21 July, 2012

The Light Between Oceans


Title: The Light Between Oceans
Author: M.L Stedman
Genre: Fiction
Audience: Adult
Format: Kindle

FromGoodreads: In 1918, after four harrowing years on the Western Front, Tom Sherbourne returns to Australia to take a job as the lighthouse keeper on remote Janus Rock. To this isolated island, where the supply boat comes only four times a year and shore leaves are granted every other year at best, Tom brings a young, bold, and loving wife, Isabel. Three years later, after two miscarriages and one stillbirth, the grieving Isabel is tending the grave of her newly lost infant when she hears a baby’s cries on the wind. A boat has washed up on shore carrying a dead man and a living baby. Tom, whose records as a lighthouse keeper are meticulous and whose moral principles have withstood a horrific war, wants to report the dead man and the infant immediately. But Isabel has taken the tiny baby to her breast. Against Tom’s judgment, they claim the child as their own and name her Lucy, but a rift begins to grow between them. When Lucy is two, Tom and Isabel return to the mainland and are reminded that there are other people in the world…and one of them is desperate to find her lost baby.

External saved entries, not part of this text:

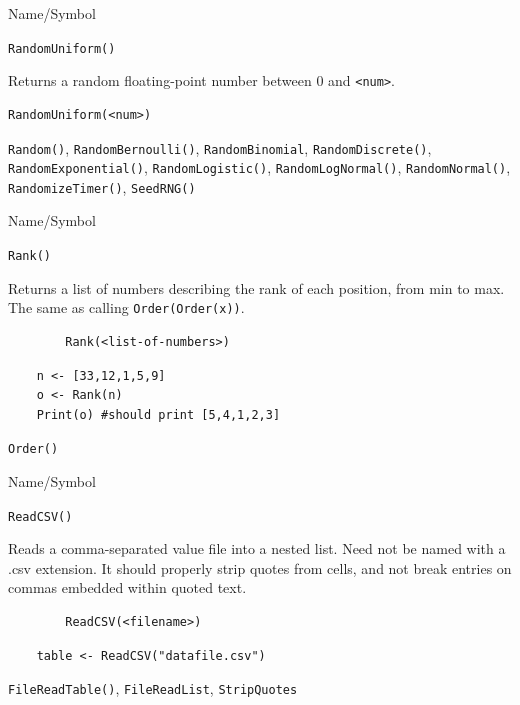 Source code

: \begin{desc}{Name/Symbol}
\item[Name/Symbol]	\verb+RandomUniform()+

\item[Description]	Returns a random floating-point number between 0 and \verb+<num>+.

\item[Usage]		
\begin{verbatim}
RandomUniform(<num>)
\end{verbatim}

\item[Example]	

\item[See Also] \verb+Random()+, \verb+RandomBernoulli()+,
  \verb+RandomBinomial+, \verb+RandomDiscrete()+,
  \verb+RandomExponential()+, \verb+RandomLogistic()+,
  \verb+RandomLogNormal()+, \verb+RandomNormal()+, \verb+RandomizeTimer()+,
  \verb+SeedRNG()+
\end{desc}


\begin{desc}{Name/Symbol}
\item[Name/Symbol]	\verb+Rank()+

\item[Description]	Returns a list of numbers describing the rank of
  each position, from min to max.  The same as calling \verb+Order(Order(x))+.

\item[Usage]
\begin{verbatim}
		Rank(<list-of-numbers>)
\end{verbatim}

\item[Example]	
\begin{verbatim}
	n <- [33,12,1,5,9]
  	o <- Rank(n)
    Print(o) #should print [5,4,1,2,3]
\end{verbatim}

\item[See Also]	\verb+Order()+
\end{desc}
\begin{desc}{Name/Symbol}
\item[Name/Symbol]	\verb+ReadCSV()+

\item[Description]	Reads a comma-separated  value file into a nested
  list.  Need not be named with a .csv extension.  It should properly
  strip quotes from cells, and not break entries on commas embedded
  within quoted text.


\item[Usage]
\begin{verbatim}
		ReadCSV(<filename>)
\end{verbatim}

\item[Example]	
\begin{verbatim}
	table <- ReadCSV("datafile.csv")
\end{verbatim}

\item[See Also]	\verb+FileReadTable()+, \verb+FileReadList+, \verb+StripQuotes+
\end{desc}



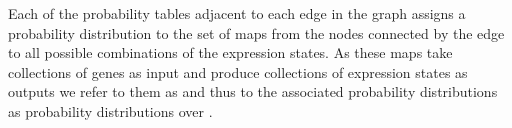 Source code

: Each of the probability tables adjacent to each edge in the graph assigns a probability distribution to the set of maps from the nodes connected by the edge to all possible combinations of the expression states. As these maps take collections of genes as input and produce collections of expression states as outputs we refer to them as \gnpm{} and thus to the associated probability distributions as probability distributions over \gnpm{}.

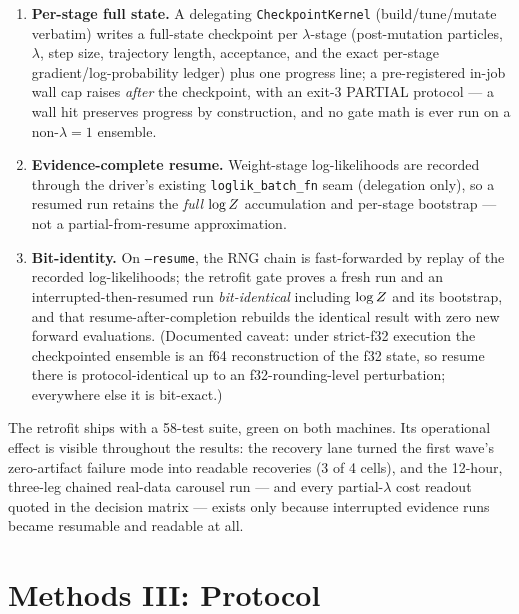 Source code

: \begin{enumerate}
\item \textbf{Per-stage full state.} A delegating
  \texttt{CheckpointKernel} (build/tune/mutate verbatim) writes a
  full-state checkpoint per $\lambda$-stage (post-mutation particles,
  $\lambda$, step size, trajectory length, acceptance, and the exact
  per-stage gradient/log-probability ledger) plus one progress line; a
  pre-registered in-job wall cap raises \emph{after} the checkpoint, with
  an exit-3 PARTIAL protocol --- a wall hit preserves progress by
  construction, and no gate math is ever run on a non-$\lambda{=}1$
  ensemble.
\item \textbf{Evidence-complete resume.} Weight-stage log-likelihoods are
  recorded through the driver's existing \texttt{loglik\_batch\_fn} seam
  (delegation only), so a resumed run retains the \emph{full} $\logZ$
  accumulation and per-stage bootstrap --- not a partial-from-resume
  approximation.
\item \textbf{Bit-identity.} On \texttt{--resume}, the RNG chain is
  fast-forwarded by replay of the recorded log-likelihoods; the retrofit
  gate proves a fresh run and an interrupted-then-resumed run
  \emph{bit-identical} including $\logZ$ and its bootstrap, and that
  resume-after-completion rebuilds the identical result with zero new
  forward evaluations. (Documented caveat: under strict-f32 execution the
  checkpointed ensemble is an f64 reconstruction of the f32 state, so
  resume there is protocol-identical up to an f32-rounding-level
  perturbation; everywhere else it is bit-exact.)
\end{enumerate}

The retrofit ships with a 58-test suite, green on both machines. Its
operational effect is visible throughout the results: the recovery lane
turned the first wave's zero-artifact failure mode into readable
recoveries (3 of 4 cells), and the 12-hour, three-leg chained real-data
carousel run --- and every partial-$\lambda$ cost readout quoted in the
decision matrix --- exists only because interrupted evidence runs became
resumable and readable at all.

\section{Methods III: Protocol}
\label{sec:protocol-a}

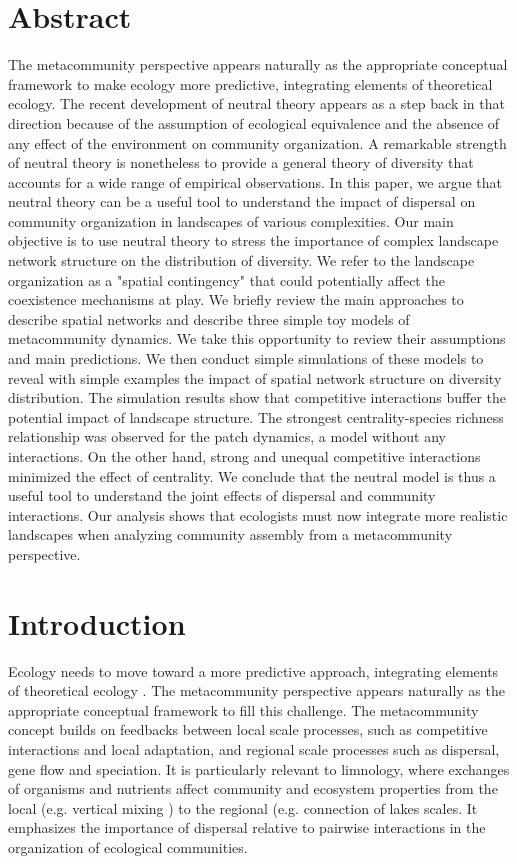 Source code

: \documentclass[12pt]{article}
\begin{document}
\section*{Abstract}
The metacommunity perspective appears naturally as the appropriate conceptual
framework to make ecology more predictive, integrating elements of theoretical
ecology. The recent development of neutral theory appears as a step back in that
direction because of the assumption of ecological equivalence and the absence of
any effect of the environment on community organization. A remarkable strength
of neutral theory is nonetheless to provide a general theory of diversity that
accounts for a wide range of empirical observations. In this paper, we argue
that neutral theory can be a useful tool to understand the impact of dispersal
on community organization in landscapes of various complexities. Our main
objective is to use neutral theory to stress the importance of complex landscape
network structure on the distribution of diversity. We refer to the landscape
organization as a "spatial contingency" that could potentially affect the
coexistence mechanisms at play. We briefly review the main approaches to
describe spatial networks and describe three simple toy models of metacommunity
dynamics. We take this opportunity to review their assumptions and main
predictions. We then conduct simple simulations of these models to reveal with
simple examples the impact of spatial network structure on diversity
distribution. The simulation results show that competitive interactions buffer
the potential impact of landscape structure. The strongest centrality-species
richness relationship was observed for the patch dynamics, a model without any
interactions. On the other hand, strong and unequal competitive interactions
minimized the effect of centrality. We conclude that the neutral model is thus a
useful tool to understand the joint effects of dispersal and community
interactions. Our analysis shows that ecologists must now integrate more
realistic landscapes when analyzing community assembly from a metacommunity
perspective.
\newpage

\section*{Introduction}

Ecology needs to move toward a more predictive approach, integrating elements of
theoretical ecology \parencite{Thuiller2013}. The metacommunity perspective
\parencite{Leibold2004a} appears naturally as the appropriate conceptual
framework to fill this challenge. The metacommunity concept builds on feedbacks
between local scale processes, such as competitive interactions and local
adaptation, and regional scale processes such as dispersal, gene flow and
speciation. It is particularly relevant to limnology, where exchanges of
organisms and nutrients affect community and ecosystem properties from the local
(e.g. vertical mixing \parencite{Ryabov2011}) to the regional (e.g. connection
of lakes \parencite{Leibold2004b, Gravel2010a} scales. It emphasizes the
importance of dispersal relative to pairwise interactions in the organization of
ecological communities.
\end{document}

What I thought: Wow! What a wonderful book! Whether it was because I read it after a truly awful book or something else, I truly enjoyed this book. In fact, I found myself slowing down to read it because I didn’t want it over too quickly. The writing was gorgeous, flowing and so easy to lose yourself in. I could feel the salt spray, see the storm clouds, taste the sea air – totally stunning.
And I felt for all of Stedman’s characters, the woman desperate for a child of her own, the man torn between doing what he knows is right and keeping the woman he loves happy, the woman who wonders what happened to her baby, the grandparents who see the child as a way to mend past hurts and the innocent child who will lose, no matter what happens. Stedman treats all of them with the greatest respect, making sure that all of their stories are told with care and compassion. In fact, for the first time in a long time, I found myself not just with a tear running down my cheek at the end, but sobbing, needing tissues crying. This is a book I know I will revisit, reread and lose myself in again and again. I will be highly surprised if it doesn’t win awards of some kind.